- Data provided
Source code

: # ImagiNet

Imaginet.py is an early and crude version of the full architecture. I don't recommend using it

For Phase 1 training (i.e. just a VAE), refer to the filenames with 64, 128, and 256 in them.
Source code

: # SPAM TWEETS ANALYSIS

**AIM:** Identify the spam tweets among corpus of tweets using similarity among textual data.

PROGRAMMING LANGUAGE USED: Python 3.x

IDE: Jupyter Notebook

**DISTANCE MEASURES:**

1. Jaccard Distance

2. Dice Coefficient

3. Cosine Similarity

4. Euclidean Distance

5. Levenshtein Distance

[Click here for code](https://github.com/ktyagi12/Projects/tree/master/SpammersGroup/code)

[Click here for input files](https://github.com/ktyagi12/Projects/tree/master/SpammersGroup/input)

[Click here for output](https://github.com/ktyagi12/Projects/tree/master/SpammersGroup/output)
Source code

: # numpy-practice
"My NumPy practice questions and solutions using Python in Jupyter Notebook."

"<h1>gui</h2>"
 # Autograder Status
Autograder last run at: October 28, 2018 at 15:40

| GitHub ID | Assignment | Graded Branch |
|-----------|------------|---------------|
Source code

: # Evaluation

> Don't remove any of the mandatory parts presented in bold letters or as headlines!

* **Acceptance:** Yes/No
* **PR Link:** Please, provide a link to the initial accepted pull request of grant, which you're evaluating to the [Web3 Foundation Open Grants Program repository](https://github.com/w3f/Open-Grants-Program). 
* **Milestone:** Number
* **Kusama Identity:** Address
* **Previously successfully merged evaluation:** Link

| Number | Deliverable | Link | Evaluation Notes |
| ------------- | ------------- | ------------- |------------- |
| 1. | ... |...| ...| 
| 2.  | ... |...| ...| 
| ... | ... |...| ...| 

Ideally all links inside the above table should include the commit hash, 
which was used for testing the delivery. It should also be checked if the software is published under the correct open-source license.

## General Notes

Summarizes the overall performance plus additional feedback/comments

* * *

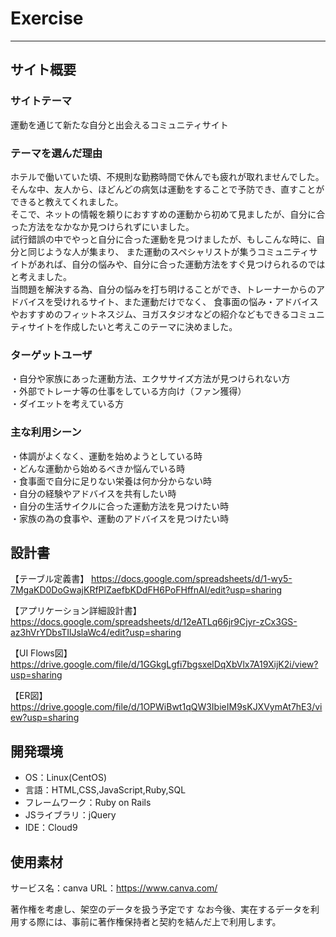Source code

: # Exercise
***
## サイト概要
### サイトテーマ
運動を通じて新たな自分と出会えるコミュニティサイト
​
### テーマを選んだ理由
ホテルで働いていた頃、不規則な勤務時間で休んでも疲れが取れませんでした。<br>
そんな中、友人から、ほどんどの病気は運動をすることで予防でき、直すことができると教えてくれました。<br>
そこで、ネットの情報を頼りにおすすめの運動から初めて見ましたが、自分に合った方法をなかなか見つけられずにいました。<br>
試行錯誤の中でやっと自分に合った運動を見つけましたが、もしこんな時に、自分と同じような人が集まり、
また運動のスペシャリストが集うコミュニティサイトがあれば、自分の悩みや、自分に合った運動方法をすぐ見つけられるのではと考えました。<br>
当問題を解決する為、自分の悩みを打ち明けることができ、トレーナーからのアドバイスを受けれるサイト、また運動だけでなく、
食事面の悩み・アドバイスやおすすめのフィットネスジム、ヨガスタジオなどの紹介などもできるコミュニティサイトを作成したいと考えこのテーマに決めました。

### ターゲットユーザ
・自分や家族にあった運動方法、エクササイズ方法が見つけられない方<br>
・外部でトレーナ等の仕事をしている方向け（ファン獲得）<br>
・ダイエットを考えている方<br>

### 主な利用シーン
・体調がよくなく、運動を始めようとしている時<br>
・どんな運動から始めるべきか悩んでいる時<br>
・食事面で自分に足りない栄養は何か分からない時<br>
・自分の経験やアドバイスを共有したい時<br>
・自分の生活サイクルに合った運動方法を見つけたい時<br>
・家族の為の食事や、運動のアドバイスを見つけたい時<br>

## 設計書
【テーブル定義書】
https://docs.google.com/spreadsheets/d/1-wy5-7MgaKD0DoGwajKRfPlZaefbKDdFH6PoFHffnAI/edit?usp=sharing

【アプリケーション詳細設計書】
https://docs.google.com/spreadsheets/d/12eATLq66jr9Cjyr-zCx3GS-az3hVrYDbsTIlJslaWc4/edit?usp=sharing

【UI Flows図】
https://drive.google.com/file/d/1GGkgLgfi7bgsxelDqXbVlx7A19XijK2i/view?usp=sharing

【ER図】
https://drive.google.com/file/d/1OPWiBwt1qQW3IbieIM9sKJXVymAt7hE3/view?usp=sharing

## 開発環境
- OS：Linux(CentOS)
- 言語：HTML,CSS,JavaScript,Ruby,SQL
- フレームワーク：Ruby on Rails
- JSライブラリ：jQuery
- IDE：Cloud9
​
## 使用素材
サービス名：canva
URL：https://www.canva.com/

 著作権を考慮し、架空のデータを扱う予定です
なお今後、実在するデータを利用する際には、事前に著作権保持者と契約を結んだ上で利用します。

--

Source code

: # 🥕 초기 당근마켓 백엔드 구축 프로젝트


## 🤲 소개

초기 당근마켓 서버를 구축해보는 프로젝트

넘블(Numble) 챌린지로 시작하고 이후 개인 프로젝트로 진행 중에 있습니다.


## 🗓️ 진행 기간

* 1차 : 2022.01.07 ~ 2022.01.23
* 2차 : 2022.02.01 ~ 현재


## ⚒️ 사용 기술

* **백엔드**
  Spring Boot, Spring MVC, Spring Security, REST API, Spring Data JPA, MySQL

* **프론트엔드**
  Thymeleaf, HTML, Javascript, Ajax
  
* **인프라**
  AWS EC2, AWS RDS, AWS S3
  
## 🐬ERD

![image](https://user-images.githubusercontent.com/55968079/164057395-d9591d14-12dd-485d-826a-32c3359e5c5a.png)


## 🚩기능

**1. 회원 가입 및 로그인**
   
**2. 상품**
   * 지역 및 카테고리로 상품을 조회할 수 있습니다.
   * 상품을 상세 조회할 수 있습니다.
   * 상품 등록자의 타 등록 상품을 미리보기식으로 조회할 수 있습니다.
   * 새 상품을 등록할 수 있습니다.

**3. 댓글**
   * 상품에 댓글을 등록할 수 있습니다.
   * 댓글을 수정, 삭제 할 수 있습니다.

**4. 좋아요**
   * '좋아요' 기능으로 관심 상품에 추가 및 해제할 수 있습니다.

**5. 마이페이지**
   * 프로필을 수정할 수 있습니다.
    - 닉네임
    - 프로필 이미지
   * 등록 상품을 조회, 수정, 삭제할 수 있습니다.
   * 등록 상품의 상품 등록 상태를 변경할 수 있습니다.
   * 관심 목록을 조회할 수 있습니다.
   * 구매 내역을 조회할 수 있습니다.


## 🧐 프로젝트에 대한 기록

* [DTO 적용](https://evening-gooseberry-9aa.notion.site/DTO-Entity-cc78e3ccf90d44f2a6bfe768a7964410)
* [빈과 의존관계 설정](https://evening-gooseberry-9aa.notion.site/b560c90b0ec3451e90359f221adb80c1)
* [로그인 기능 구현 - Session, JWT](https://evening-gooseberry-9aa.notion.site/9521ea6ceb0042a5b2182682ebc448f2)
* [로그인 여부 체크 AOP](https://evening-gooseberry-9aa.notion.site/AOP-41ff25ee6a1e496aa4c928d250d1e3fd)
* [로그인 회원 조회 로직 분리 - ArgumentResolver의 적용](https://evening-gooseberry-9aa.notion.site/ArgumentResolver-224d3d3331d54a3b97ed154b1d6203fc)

- Your objective
Where the string "Jupyter" appears in a line of the entries above, return that line.

- Exercise response
IDE: Jupyter Notebook
"My NumPy practice questions and solutions using Python in Jupyter Notebook."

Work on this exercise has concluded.